And sometimes you don’t know where it comes from.
It appears as a heat, prickly, under your skin, your scalp.
You open a book and find it there pulsing, on a page where it wasn’t before, by a person whose name you do not recognise.
It appears to have been lying in wait for you, for just this precise moment of tiredness and openness.
It is like an accident, a jar falling to the floor, a bump in the car, as we say in slow motion.
Somewhere below your belt your insides shift a bit. They gurgle.
You realise you are muttering the words under your breath, like a woman you saw in a waiting room once.
You hope no one walks in and catches you.
You go to the internet. There is nothing to be found about the poem there, nor its author.
You go back to trying to trust the thing in front of you, double checking the spine of the book for signs of tampering.
You mention it to no one.
You think you may have fallen in love.
You have to go out. You hope the poem will still be there when you get back. You half believe it won’t be.
You mention it to no one.
Until now.
Cups
They know us by our lips. They know the proverb
about the space between us. Many slip.
They are older than their flashy friends, the glasses.
They held water first, are named in scripture.
Most are gregarious. You’ll often see them
nestled in snowy flocks on trestle tables
or perched on trolleys. Quite a few stay married
for life in their own home to the same saucer,
and some are virgin brides of quietness
in a parlour cupboard, wearing gold and roses.
Handless, chipped, some live on in the flour bin,
some with the poisons in the potting shed.
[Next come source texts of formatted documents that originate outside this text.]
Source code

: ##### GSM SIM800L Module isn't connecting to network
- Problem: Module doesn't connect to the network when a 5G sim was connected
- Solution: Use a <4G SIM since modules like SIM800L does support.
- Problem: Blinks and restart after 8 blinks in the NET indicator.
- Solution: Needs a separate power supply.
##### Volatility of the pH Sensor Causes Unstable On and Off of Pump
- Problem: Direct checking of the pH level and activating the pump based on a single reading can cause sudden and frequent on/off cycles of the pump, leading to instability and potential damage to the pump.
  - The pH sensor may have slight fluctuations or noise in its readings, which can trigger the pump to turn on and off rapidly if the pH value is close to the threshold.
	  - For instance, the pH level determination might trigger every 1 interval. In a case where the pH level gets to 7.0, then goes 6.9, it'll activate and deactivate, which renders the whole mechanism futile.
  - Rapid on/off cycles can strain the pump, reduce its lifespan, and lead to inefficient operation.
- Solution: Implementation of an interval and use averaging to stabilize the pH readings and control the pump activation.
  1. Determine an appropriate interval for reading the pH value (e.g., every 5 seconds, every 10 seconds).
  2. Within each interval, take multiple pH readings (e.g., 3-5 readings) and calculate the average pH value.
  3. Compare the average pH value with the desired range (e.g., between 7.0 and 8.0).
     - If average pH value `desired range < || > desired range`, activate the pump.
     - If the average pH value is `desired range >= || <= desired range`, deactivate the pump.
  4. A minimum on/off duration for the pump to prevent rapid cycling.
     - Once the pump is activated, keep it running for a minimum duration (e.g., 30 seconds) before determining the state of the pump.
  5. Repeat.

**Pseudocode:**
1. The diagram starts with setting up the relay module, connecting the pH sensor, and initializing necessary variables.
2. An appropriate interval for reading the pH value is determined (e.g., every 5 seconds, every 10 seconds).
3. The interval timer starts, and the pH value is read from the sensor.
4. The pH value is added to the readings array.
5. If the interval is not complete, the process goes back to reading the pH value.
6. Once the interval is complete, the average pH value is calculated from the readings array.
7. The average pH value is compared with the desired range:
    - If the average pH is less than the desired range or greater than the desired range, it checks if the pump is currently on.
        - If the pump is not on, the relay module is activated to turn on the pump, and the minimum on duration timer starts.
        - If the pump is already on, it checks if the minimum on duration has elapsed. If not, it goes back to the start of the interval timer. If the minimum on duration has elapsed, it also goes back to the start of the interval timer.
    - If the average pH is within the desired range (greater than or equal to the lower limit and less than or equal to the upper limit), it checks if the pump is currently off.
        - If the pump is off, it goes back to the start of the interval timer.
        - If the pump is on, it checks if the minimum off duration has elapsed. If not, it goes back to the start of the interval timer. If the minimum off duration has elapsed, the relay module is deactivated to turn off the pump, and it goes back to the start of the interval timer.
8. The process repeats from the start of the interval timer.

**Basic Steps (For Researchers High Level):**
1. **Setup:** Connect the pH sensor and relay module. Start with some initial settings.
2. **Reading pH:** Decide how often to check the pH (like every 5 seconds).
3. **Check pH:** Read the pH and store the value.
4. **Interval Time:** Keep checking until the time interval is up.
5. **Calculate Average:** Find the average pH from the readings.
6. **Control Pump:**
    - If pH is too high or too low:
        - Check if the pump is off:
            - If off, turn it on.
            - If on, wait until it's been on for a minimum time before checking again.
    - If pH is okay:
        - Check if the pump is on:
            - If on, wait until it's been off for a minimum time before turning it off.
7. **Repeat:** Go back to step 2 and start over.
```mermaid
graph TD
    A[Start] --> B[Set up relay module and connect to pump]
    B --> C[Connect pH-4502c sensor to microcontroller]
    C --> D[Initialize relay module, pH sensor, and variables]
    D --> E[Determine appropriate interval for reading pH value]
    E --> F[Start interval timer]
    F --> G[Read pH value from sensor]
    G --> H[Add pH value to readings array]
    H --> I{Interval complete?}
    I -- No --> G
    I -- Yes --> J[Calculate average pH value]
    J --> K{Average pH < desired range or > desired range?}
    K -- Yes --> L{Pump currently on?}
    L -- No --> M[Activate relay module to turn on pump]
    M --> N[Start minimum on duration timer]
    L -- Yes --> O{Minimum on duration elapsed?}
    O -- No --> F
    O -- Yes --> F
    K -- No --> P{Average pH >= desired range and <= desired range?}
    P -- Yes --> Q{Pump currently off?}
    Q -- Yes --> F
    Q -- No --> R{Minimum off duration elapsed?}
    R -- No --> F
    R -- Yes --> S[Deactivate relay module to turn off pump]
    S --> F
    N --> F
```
Shattered, they lie in flowerpot, flowerbed, fowlyard.
Fine earth in earth, they wait for resurrection.
Restored, unbreakable, they’ll meet our lips
on some bright morning filled with lovingkindness.
Gwen Harwood, from Emergency Kit (Edited by Jo Shapcott and Mattew Sweeney, Faber, 1996)
This is how I find myself floored, on occasion, sideswiped by a video-game I didn’t see coming.
Strange how I hold out hope for this technology when I’d be much more likely to fall in love with words printed on a page.
But there you go, to each his own.
Games are my very own, precious.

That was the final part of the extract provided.